>>>>>

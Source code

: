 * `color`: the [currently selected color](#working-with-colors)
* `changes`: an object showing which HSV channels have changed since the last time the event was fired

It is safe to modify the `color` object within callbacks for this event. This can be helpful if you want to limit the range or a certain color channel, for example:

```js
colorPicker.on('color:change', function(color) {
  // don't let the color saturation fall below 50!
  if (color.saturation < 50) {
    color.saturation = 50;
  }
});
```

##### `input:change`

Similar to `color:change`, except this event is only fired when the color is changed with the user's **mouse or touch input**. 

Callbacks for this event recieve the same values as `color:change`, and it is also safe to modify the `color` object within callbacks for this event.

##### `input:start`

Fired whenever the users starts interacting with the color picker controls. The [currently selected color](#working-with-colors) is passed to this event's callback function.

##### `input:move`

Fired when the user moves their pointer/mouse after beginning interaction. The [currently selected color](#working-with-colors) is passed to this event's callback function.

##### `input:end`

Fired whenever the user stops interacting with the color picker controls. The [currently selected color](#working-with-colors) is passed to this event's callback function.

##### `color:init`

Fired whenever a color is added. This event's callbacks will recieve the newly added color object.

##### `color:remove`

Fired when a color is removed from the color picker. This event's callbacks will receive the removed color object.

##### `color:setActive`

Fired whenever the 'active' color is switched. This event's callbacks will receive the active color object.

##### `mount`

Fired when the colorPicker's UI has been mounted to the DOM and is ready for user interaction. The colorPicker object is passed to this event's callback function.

<<<<<
>>>>>

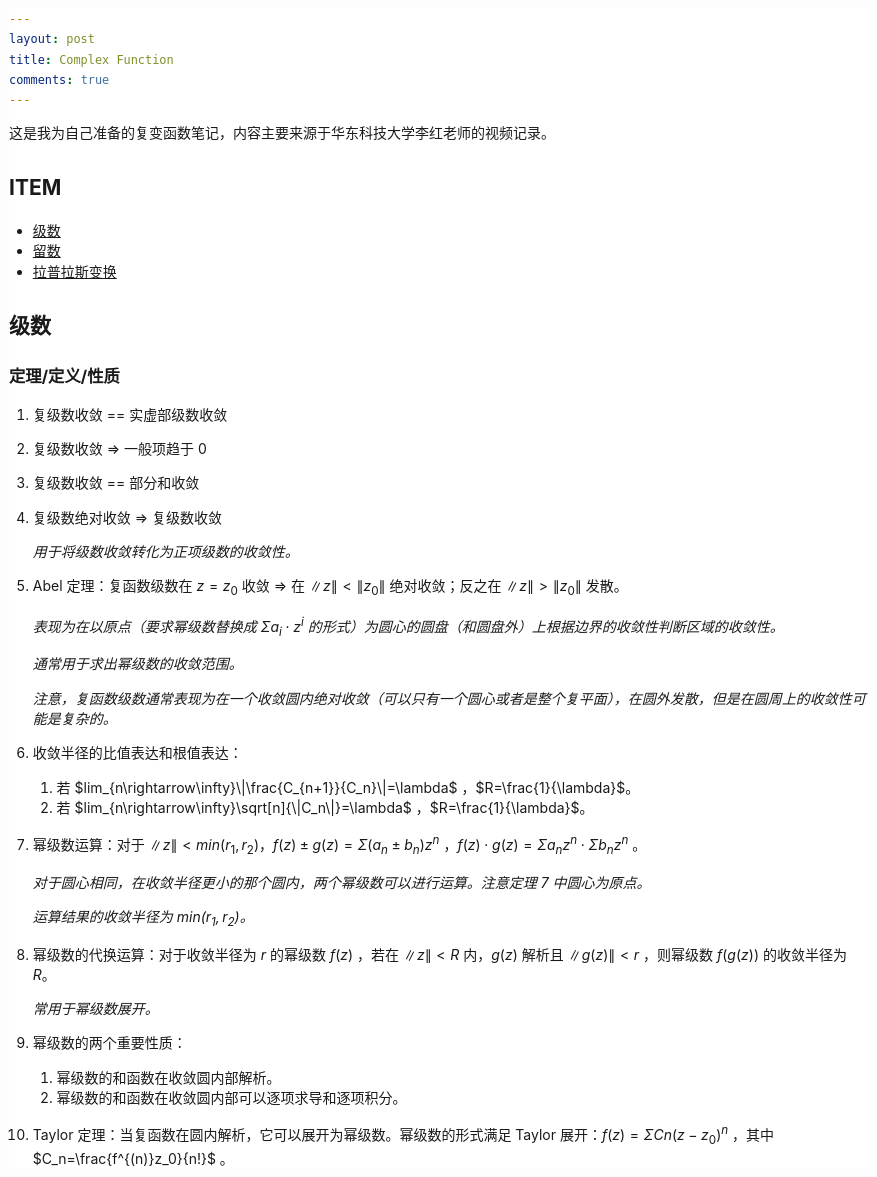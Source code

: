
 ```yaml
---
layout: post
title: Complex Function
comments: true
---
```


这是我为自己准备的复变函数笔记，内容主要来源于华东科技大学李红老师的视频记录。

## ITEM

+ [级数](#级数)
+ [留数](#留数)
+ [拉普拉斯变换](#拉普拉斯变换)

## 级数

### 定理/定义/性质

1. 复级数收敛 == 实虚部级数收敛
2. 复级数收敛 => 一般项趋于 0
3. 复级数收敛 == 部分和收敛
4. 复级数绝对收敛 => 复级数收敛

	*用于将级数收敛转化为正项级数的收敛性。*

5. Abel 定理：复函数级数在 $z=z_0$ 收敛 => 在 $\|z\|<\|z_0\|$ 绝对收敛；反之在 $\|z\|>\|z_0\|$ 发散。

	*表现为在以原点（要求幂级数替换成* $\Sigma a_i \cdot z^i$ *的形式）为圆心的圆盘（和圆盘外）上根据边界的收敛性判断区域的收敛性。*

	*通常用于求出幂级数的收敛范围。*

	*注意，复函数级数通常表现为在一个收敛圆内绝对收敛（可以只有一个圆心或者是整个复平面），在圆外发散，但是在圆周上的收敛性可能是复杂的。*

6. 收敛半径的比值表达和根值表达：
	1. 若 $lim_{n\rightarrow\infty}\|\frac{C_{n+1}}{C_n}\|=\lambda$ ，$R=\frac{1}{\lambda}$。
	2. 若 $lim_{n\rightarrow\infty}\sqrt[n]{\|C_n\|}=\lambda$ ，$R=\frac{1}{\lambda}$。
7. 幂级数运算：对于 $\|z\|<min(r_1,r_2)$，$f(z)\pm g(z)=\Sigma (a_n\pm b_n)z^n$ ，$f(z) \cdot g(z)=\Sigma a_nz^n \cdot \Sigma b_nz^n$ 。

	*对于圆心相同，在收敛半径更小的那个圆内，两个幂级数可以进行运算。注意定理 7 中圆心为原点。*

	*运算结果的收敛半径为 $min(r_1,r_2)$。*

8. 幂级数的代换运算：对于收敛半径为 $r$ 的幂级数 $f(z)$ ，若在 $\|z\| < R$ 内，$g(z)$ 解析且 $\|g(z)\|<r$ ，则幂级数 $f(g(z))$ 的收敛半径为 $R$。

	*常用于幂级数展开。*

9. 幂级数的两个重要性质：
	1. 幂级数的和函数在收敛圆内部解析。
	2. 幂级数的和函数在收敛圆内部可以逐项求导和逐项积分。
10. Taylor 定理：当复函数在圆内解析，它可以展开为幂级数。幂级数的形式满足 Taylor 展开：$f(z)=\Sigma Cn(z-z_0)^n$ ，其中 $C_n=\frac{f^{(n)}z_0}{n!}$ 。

<<<<<
>>>>>

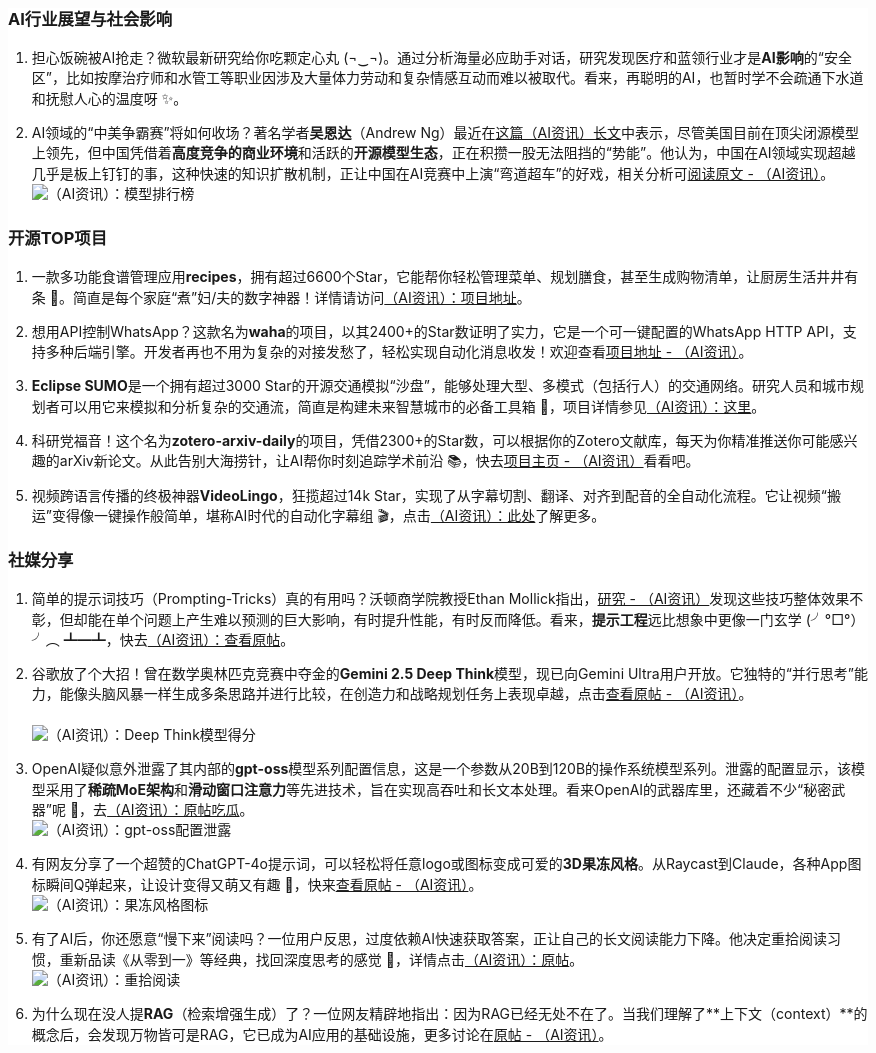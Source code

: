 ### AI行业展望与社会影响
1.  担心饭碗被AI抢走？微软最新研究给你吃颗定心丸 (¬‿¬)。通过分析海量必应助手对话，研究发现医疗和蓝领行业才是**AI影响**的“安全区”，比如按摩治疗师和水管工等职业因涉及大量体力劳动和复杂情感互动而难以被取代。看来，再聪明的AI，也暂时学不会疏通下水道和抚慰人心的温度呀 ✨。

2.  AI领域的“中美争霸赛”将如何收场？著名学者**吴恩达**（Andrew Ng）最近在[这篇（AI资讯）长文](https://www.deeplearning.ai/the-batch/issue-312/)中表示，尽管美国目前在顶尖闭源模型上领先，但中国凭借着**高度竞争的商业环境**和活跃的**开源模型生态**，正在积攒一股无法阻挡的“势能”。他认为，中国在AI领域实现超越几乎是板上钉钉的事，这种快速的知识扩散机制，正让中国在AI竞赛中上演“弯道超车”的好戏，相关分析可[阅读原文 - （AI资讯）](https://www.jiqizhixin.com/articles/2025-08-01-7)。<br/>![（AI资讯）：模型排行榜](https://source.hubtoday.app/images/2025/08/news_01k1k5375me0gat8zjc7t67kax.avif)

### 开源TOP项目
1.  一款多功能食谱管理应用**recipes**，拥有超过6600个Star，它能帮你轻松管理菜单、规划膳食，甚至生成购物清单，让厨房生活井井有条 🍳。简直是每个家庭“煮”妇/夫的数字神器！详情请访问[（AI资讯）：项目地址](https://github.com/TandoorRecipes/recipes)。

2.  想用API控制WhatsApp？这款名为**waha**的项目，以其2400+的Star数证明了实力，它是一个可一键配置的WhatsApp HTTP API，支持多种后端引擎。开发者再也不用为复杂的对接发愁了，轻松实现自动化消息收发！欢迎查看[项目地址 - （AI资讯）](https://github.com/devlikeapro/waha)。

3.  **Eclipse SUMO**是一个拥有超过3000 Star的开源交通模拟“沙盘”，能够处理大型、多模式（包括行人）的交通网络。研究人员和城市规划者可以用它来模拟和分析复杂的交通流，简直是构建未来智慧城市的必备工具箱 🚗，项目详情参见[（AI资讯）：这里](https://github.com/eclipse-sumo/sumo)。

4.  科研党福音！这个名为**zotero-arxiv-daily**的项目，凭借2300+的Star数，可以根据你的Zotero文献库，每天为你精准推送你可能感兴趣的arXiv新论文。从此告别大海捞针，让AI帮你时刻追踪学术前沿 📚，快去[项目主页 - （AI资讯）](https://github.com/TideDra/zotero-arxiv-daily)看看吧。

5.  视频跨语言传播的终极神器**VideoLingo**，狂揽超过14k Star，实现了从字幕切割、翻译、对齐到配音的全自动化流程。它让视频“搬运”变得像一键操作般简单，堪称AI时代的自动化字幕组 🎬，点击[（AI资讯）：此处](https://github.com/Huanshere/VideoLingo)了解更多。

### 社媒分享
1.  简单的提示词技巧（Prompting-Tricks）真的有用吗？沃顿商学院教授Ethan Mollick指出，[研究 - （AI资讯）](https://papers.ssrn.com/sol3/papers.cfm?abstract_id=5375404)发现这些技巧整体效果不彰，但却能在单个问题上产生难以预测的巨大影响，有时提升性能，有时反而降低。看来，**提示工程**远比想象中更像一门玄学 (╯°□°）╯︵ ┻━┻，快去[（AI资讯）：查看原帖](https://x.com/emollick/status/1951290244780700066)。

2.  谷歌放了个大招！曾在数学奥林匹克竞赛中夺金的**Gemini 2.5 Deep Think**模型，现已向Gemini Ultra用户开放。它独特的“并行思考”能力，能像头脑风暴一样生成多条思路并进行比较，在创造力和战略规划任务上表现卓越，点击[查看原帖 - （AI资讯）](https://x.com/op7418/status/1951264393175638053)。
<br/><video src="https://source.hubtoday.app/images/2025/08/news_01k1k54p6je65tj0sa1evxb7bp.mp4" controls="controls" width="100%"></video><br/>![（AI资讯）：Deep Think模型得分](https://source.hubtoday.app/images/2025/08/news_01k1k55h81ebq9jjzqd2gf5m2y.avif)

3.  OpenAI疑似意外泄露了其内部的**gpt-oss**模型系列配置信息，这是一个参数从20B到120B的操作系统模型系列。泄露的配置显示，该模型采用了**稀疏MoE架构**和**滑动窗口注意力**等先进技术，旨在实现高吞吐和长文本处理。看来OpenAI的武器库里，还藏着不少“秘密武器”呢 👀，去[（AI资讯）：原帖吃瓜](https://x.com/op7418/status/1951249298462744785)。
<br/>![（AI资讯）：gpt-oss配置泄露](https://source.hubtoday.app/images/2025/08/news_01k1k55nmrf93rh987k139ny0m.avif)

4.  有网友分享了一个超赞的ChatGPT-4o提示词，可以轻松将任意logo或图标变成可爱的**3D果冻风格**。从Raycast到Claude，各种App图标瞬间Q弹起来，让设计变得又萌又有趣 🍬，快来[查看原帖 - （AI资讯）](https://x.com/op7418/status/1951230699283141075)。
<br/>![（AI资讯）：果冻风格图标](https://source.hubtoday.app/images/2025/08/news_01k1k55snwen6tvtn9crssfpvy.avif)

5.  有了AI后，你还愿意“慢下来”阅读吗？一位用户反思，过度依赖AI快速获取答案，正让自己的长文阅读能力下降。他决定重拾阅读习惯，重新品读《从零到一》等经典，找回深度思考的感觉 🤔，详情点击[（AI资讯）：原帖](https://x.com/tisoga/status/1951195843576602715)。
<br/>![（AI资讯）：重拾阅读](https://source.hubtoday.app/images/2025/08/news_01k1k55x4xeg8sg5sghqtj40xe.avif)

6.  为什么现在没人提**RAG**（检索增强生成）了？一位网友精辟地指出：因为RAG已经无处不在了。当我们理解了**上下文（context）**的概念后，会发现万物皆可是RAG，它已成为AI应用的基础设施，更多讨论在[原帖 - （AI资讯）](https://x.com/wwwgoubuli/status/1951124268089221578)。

<<<<<

ABOUT THIS TASK :: Copy every line of the listing that contains the word "interacting".

FINISHED EXERCISE ::
Fired whenever the users starts interacting with the color picker controls. The [currently selected color](#working-with-colors) is passed to this event's callback function.
Fired whenever the user stops interacting with the color picker controls. The [currently selected color](#working-with-colors) is passed to this event's callback function.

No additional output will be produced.